ADSORPTION BEHAVIOR OF VX NERVE AGENT ON X12Y12 NANOCAGES: A DENSITY FUNCTIONAL THEORY STUDY

Abstract

Herein our study, analysis on the adsorption of VX nerve agent on to X12Y12(Al12N12, Al12P12, C12Si12 and Mg12O12) nanocages is done using density functional theory (DFT). All the calculations were performed using DFT/B3LYP-D3/6-31G (d) basis set, to delve into the capability of these nanocages for sensing and adsorption of VX. Various parameters such as adsorption energy (Eads), energies of highest occupied molecular orbital (HOMO), lowest unoccupied molecular orbital (LUMO), Fermi energy (EF), work function alteration (%∆Φ), energy gap (Eg), global electron density transfers (GEDT) along with molecular electrostatic potential (MEP) and density of states (DOS) profiles of the isolates and complex were calculated, compared and examined.

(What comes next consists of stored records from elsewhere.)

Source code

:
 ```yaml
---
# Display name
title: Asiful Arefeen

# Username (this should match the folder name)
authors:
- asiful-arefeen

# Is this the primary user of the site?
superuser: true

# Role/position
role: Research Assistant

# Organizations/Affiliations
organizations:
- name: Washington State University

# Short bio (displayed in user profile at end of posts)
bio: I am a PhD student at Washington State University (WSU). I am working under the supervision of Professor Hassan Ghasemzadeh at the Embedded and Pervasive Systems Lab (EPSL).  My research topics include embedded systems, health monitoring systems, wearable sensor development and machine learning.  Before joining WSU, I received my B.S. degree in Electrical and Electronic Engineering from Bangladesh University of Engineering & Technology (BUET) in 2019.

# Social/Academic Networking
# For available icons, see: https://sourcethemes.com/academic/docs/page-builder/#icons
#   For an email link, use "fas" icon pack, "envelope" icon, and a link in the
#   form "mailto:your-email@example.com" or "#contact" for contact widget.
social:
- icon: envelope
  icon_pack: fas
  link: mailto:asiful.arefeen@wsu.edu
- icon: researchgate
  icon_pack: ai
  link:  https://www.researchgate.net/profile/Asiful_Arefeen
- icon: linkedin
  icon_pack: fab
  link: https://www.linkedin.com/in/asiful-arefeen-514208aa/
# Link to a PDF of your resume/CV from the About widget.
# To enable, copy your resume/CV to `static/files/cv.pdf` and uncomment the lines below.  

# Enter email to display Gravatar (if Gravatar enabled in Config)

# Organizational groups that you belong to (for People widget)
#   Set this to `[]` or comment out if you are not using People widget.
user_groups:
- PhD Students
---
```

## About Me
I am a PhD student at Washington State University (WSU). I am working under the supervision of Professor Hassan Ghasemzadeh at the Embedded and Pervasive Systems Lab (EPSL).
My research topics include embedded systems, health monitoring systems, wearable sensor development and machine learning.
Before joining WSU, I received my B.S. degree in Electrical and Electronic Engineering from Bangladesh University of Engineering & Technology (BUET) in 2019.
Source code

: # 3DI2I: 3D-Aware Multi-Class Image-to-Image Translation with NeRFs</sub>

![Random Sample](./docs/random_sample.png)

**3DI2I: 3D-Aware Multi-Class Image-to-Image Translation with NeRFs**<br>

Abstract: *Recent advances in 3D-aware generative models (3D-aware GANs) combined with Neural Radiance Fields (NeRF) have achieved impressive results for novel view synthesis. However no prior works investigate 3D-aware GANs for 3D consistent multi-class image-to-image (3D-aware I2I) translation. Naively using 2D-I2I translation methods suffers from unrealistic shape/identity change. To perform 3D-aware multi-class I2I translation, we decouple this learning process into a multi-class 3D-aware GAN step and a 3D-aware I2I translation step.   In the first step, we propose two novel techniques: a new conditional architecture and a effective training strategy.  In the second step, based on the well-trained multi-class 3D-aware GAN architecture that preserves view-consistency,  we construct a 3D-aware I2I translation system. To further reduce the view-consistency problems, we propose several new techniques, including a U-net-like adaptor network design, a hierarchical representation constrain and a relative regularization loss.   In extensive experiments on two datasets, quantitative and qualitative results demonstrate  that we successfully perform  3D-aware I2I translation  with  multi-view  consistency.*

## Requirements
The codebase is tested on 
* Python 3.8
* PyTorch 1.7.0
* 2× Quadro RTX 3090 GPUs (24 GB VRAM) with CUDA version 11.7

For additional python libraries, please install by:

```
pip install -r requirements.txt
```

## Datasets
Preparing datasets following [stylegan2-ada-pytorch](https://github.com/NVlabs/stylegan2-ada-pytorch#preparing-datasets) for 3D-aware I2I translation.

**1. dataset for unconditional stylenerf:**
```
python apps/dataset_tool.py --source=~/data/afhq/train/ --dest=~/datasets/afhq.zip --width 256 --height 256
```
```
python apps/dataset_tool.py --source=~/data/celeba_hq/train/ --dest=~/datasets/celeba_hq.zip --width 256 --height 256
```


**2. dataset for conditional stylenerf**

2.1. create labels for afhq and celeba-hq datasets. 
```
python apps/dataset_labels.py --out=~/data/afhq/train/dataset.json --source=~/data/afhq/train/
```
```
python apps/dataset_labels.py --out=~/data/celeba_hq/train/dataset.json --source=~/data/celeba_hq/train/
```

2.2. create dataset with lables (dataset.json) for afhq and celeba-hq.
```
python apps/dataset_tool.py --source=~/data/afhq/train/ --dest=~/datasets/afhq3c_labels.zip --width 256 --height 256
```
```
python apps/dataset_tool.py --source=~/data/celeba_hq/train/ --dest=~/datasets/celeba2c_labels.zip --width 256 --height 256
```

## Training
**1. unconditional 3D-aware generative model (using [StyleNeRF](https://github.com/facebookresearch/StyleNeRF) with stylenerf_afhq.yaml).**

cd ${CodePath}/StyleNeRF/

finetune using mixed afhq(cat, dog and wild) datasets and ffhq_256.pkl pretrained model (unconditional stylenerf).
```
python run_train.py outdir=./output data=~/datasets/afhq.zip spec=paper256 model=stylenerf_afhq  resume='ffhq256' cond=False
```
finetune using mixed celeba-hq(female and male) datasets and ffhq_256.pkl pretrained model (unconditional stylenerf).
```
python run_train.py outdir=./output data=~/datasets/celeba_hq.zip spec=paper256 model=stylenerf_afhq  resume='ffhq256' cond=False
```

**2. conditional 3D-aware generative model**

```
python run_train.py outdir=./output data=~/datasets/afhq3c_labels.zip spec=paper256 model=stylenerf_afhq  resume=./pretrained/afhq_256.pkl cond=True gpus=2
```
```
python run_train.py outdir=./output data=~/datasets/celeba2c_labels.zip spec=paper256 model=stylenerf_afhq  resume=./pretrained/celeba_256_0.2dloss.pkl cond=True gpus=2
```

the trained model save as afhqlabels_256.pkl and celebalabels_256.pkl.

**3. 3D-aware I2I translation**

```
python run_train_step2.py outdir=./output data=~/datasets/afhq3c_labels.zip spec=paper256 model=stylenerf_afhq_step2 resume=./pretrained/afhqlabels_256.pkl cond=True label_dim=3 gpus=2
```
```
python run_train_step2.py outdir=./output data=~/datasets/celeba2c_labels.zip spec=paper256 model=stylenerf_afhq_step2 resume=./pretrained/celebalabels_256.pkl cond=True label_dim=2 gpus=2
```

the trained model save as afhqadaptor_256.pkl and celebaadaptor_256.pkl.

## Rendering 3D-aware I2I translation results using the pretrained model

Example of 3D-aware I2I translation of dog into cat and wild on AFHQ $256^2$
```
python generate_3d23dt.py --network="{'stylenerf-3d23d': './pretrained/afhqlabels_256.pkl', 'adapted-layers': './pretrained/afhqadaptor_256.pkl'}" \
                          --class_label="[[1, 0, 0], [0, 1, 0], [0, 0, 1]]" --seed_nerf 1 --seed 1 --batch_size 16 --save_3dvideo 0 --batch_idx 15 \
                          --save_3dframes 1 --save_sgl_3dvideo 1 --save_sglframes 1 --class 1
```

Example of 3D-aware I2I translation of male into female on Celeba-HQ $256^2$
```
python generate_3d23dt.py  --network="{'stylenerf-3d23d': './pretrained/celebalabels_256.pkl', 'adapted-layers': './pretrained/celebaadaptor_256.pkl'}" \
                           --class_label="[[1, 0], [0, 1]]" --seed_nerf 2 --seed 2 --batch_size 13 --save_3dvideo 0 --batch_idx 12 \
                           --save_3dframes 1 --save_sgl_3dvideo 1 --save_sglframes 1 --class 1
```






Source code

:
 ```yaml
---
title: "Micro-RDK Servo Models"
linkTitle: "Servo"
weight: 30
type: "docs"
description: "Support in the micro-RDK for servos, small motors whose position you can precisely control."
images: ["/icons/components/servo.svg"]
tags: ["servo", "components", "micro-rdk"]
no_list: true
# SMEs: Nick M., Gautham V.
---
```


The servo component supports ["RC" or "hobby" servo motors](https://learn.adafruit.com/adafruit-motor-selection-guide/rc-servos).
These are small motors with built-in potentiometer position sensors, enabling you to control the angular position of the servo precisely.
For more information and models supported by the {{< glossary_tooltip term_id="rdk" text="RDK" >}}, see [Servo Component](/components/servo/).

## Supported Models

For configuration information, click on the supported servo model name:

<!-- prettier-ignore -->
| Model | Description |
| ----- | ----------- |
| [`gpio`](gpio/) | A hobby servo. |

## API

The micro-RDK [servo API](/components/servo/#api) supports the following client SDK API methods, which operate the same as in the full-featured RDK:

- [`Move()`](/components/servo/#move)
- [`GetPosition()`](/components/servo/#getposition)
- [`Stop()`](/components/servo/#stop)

The findings exhibited O atom of VX to interact with Al, Si and Mg atoms of the respective nanocages, and the nature of interaction was from nearly covalent to van der Waals. Furthermore, the potential for the nanocage to sense the target gas was analyzed by means of Fermi energy (EF), alteration in work function (%∆Φ) and its recovery time (τ). Among the considered nanostructures, Mg12O12 was recorded with the highest adsorption energy of−97.39 kcal/mol, suggesting it to be a promising adsorbent for VX.